本格的な自然エネルギーの固定価格買取制度開始から2013年7月で1年が経過した。2013年2月末までに設備認定された発電設備の容量は1,300万kW。過去20年間に国内で導入された自然エネルギーの設備容量に匹敵するが、実際に運転開始しているのはその1割程度にとどまっている。

現在の課題は電力系統の整備。例えば北海道電力では、2013年3月末時点で大規模太陽光発電(出力2,000kW以上)の受付が157万kWに達したが、電力系統の全体容量が600万kW程度と比較的小さいこともあり、接続量には限界あるとして、40万kWの容量制限が提示されている。
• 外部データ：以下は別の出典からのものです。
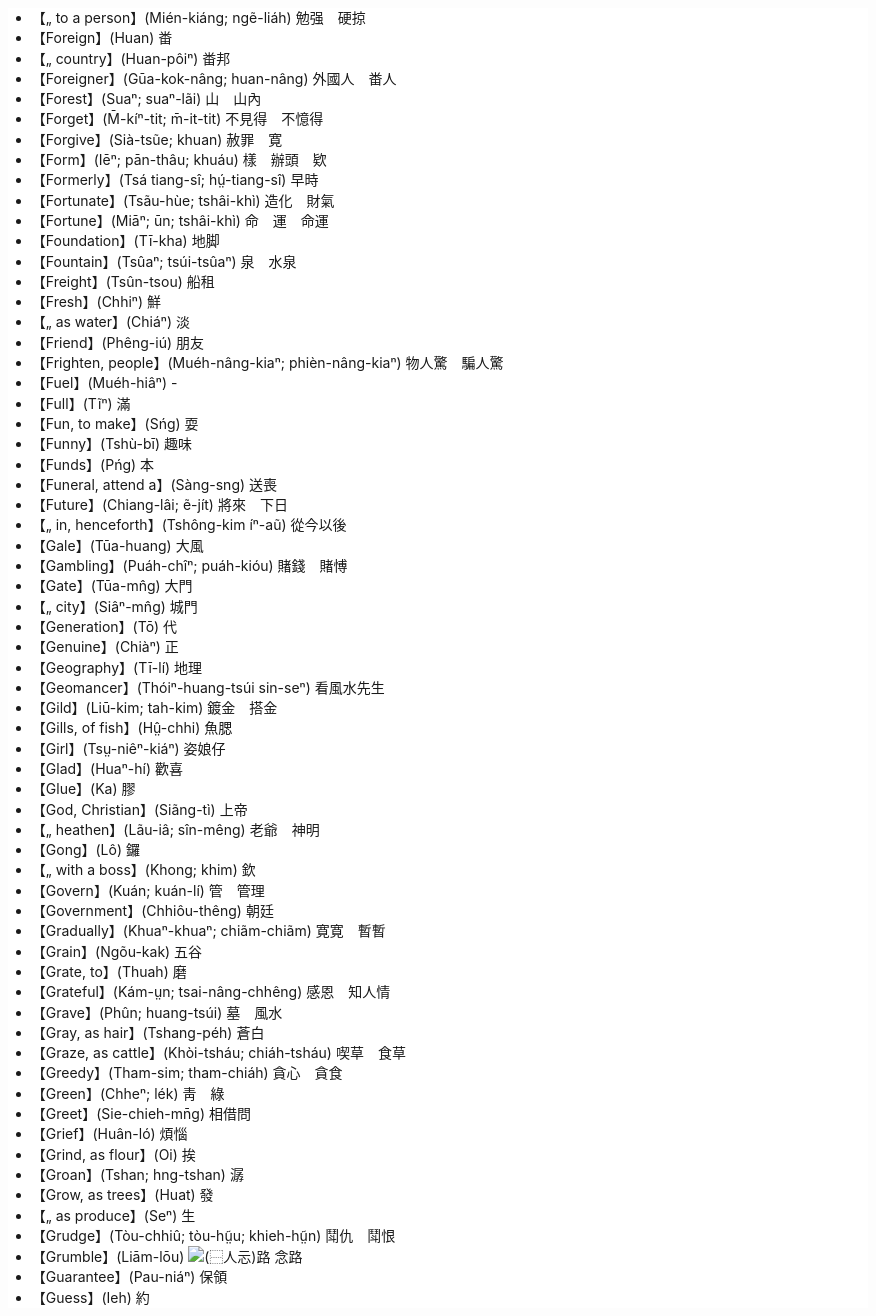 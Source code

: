 * 【„ to a person】(Mién-kiáng; ngẽ-liáh) 勉强　硬掠
* 【Foreign】(Huan) 畨
* 【„ country】(Huan-pôiⁿ) 畨邦
* 【Foreigner】(Gūa-kok-nâng; huan-nâng) 外國人　畨人
* 【Forest】(Suaⁿ; suaⁿ-lãi) 山　山內
* 【Forget】(M̄-kíⁿ-tit; m̄-it-tit) 不見得　不憶得
* 【Forgive】(Sià-tsũe; khuan) 赦罪　寛
* 【Form】(Iēⁿ; pān-thâu; khuáu) 樣　辦頭　欵
* 【Formerly】(Tsá tiang-sî; hṳ́-tiang-sî) 早時
* 【Fortunate】(Tsãu-hùe; tshâi-khì) 造化　財氣
* 【Fortune】(Miāⁿ; ūn; tshâi-khì) 命　運　命運
* 【Foundation】(Tī-kha) 地脚
* 【Fountain】(Tsûaⁿ; tsúi-tsûaⁿ) 泉　水泉
* 【Freight】(Tsûn-tsou) 船租
* 【Fresh】(Chhiⁿ) 鮮
* 【„ as water】(Chiáⁿ) 淡
* 【Friend】(Phêng-iú) 朋友
* 【Frighten, people】(Muéh-nâng-kiaⁿ; phièn-nâng-kiaⁿ) 物人驚　騙人驚
* 【Fuel】(Muéh-hiâⁿ) -
* 【Full】(Tĩⁿ) 滿
* 【Fun, to make】(Sńg) 耍
* 【Funny】(Tshù-bī) 趣味
* 【Funds】(Pńg) 本
* 【Funeral, attend a】(Sàng-sng) 送喪
* 【Future】(Chiang-lâi; ẽ-jít) 將來　下日
* 【„ in, henceforth】(Tshông-kim íⁿ-aũ) 從今以後
* 【Gale】(Tūa-huang) 大風
* 【Gambling】(Puáh-chîⁿ; puáh-kióu) 賭錢　賭愽
* 【Gate】(Tūa-mn̂g) 大門
* 【„ city】(Siâⁿ-mn̂g) 城門
* 【Generation】(Tō) 代
* 【Genuine】(Chiàⁿ) 正
* 【Geography】(Tī-lí) 地理
* 【Geomancer】(Thóiⁿ-huang-tsúi sin-seⁿ) 看風水先生
* 【Gild】(Liū-kim; tah-kim) 鍍金　搭金
* 【Gills, of fish】(Hṳ̂-chhi) 魚腮
* 【Girl】(Tsṳ-niêⁿ-kiáⁿ) 姿娘仔
* 【Glad】(Huaⁿ-hí) 歡喜
* 【Glue】(Ka) 膠
* 【God, Christian】(Siãng-tì) 上帝
* 【„ heathen】(Lãu-iâ; sîn-mêng) 老爺　神明
* 【Gong】(Lô) 鑼
* 【„ with a boss】(Khong; khim) 欽
* 【Govern】(Kuán; kuán-lí) 管　管理
* 【Government】(Chhiôu-thêng) 朝廷
* 【Gradually】(Khuaⁿ-khuaⁿ; chiãm-chiãm) 寛寛　暫暫
* 【Grain】(Ngõu-kak) 五谷
* 【Grate, to】(Thuah) 磨
* 【Grateful】(Kám-ṳn; tsai-nâng-chhêng) 感恩　知人情
* 【Grave】(Phûn; huang-tsúi) 墓　風水
* 【Gray, as hair】(Tshang-péh) 蒼白
* 【Graze, as cattle】(Khòi-tsháu; chiáh-tsháu) 喫草　食草
* 【Greedy】(Tham-sim; tham-chiáh) 貪心　貪食
* 【Green】(Chheⁿ; lék) 靑　綠
* 【Greet】(Sie-chieh-mn̄g) 相借問
* 【Grief】(Huân-ló) 煩惱
* 【Grind, as flour】(Oi) 挨
* 【Groan】(Tshan; hng-tshan) 潺
* 【Grow, as trees】(Huat) 發
* 【„ as produce】(Seⁿ) 生
* 【Grudge】(Tòu-chhiû; tòu-hṳ̃u; khieh-hṳ̃n) 鬦仇　鬦恨
* 【Grumble】(Liām-lōu) ![](https://glyphwiki.org/glyph/u2b779@11.50px.png)(⿱人忈)路 念路
* 【Guarantee】(Pau-niáⁿ) 保領
* 【Guess】(Ieh) 約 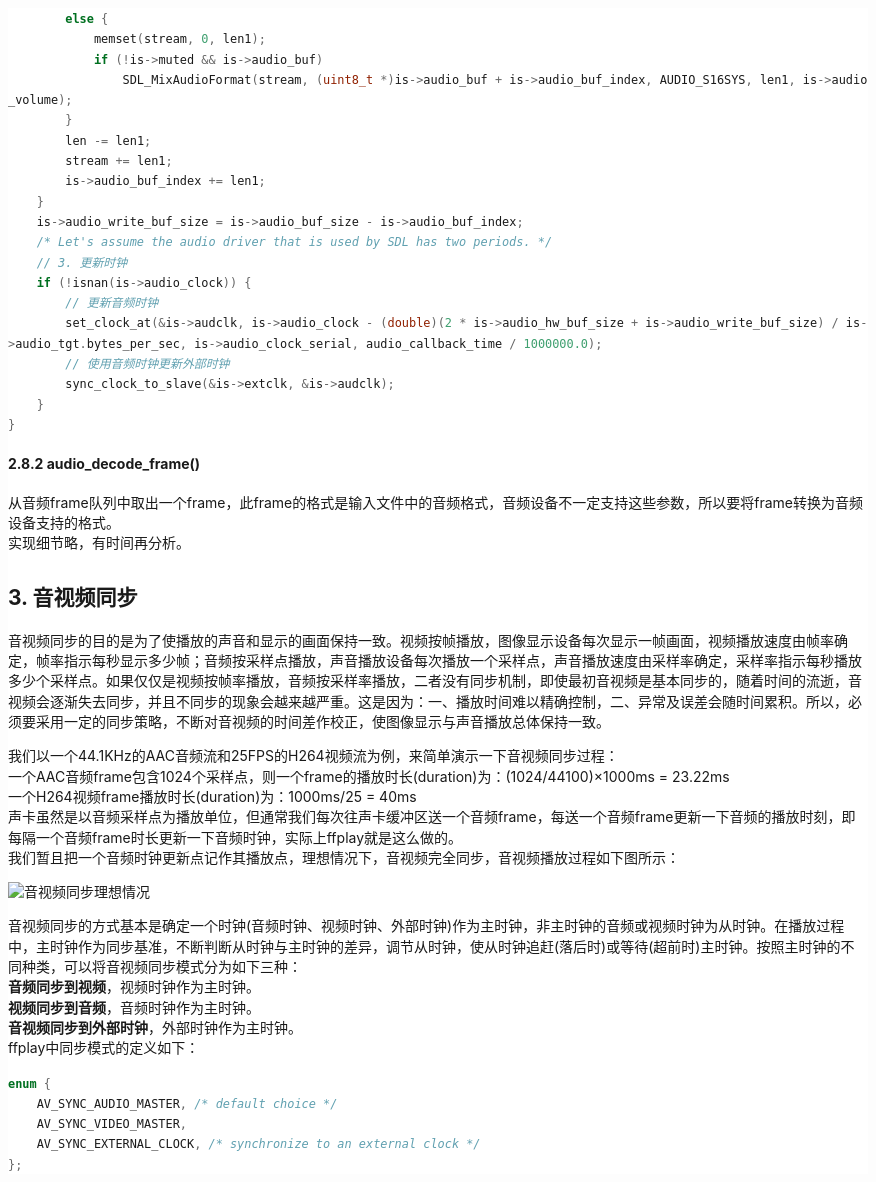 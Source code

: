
 ```c
        else {
            memset(stream, 0, len1);
            if (!is->muted && is->audio_buf)
                SDL_MixAudioFormat(stream, (uint8_t *)is->audio_buf + is->audio_buf_index, AUDIO_S16SYS, len1, is->audio_volume);
        }
        len -= len1;
        stream += len1;
        is->audio_buf_index += len1;
    }
    is->audio_write_buf_size = is->audio_buf_size - is->audio_buf_index;
    /* Let's assume the audio driver that is used by SDL has two periods. */
    // 3. 更新时钟
    if (!isnan(is->audio_clock)) {
        // 更新音频时钟
        set_clock_at(&is->audclk, is->audio_clock - (double)(2 * is->audio_hw_buf_size + is->audio_write_buf_size) / is->audio_tgt.bytes_per_sec, is->audio_clock_serial, audio_callback_time / 1000000.0);
        // 使用音频时钟更新外部时钟
        sync_clock_to_slave(&is->extclk, &is->audclk);
    }
}
```

#### 2.8.2 audio_decode_frame()  
从音频frame队列中取出一个frame，此frame的格式是输入文件中的音频格式，音频设备不一定支持这些参数，所以要将frame转换为音频设备支持的格式。  
实现细节略，有时间再分析。  

## 3. 音视频同步  
音视频同步的目的是为了使播放的声音和显示的画面保持一致。视频按帧播放，图像显示设备每次显示一帧画面，视频播放速度由帧率确定，帧率指示每秒显示多少帧；音频按采样点播放，声音播放设备每次播放一个采样点，声音播放速度由采样率确定，采样率指示每秒播放多少个采样点。如果仅仅是视频按帧率播放，音频按采样率播放，二者没有同步机制，即使最初音视频是基本同步的，随着时间的流逝，音视频会逐渐失去同步，并且不同步的现象会越来越严重。这是因为：一、播放时间难以精确控制，二、异常及误差会随时间累积。所以，必须要采用一定的同步策略，不断对音视频的时间差作校正，使图像显示与声音播放总体保持一致。  

我们以一个44.1KHz的AAC音频流和25FPS的H264视频流为例，来简单演示一下音视频同步过程：  
一个AAC音频frame包含1024个采样点，则一个frame的播放时长(duration)为：(1024/44100)×1000ms = 23.22ms  
一个H264视频frame播放时长(duration)为：1000ms/25 = 40ms  
声卡虽然是以音频采样点为播放单位，但通常我们每次往声卡缓冲区送一个音频frame，每送一个音频frame更新一下音频的播放时刻，即每隔一个音频frame时长更新一下音频时钟，实际上ffplay就是这么做的。  
我们暂且把一个音频时钟更新点记作其播放点，理想情况下，音视频完全同步，音视频播放过程如下图所示：  

![音视频同步理想情况](https://leihl.github.io/img/ffplay_analysis/ffplay_avsync_ideal.jpg "音视频同步理想情况")  

音视频同步的方式基本是确定一个时钟(音频时钟、视频时钟、外部时钟)作为主时钟，非主时钟的音频或视频时钟为从时钟。在播放过程中，主时钟作为同步基准，不断判断从时钟与主时钟的差异，调节从时钟，使从时钟追赶(落后时)或等待(超前时)主时钟。按照主时钟的不同种类，可以将音视频同步模式分为如下三种：  
**音频同步到视频**，视频时钟作为主时钟。  
**视频同步到音频**，音频时钟作为主时钟。  
**音视频同步到外部时钟**，外部时钟作为主时钟。  
ffplay中同步模式的定义如下：  
```c  
enum {
    AV_SYNC_AUDIO_MASTER, /* default choice */
    AV_SYNC_VIDEO_MASTER,
    AV_SYNC_EXTERNAL_CLOCK, /* synchronize to an external clock */
};
```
このままでは、自然エネルギーの本格的な導入にブレーキがかかる懸念が大きいため、新たな対応を迫られている。

太陽光発電などの分散型自然エネルギーによる電気は、発電所ごとに送電量が大きく変動したり、逆方向の電気の流れ(逆潮流)を発生させるため、電力会社は電力系統の仕組みを変える必要がある。固定価格買取制度では、自然エネルギーを電力系統に優先的に接続するように定めているが、実際には電力会社の事情で接続を拒否できる。

こうした状況を改善するため、2013年5月、配電用変電所での逆潮流を認めるよう制度が変更された。北海道や東北地方のように、風況に恵まれていながら電力系統が未整備の地域に送電網を整備する仕組みづくりも始まっている。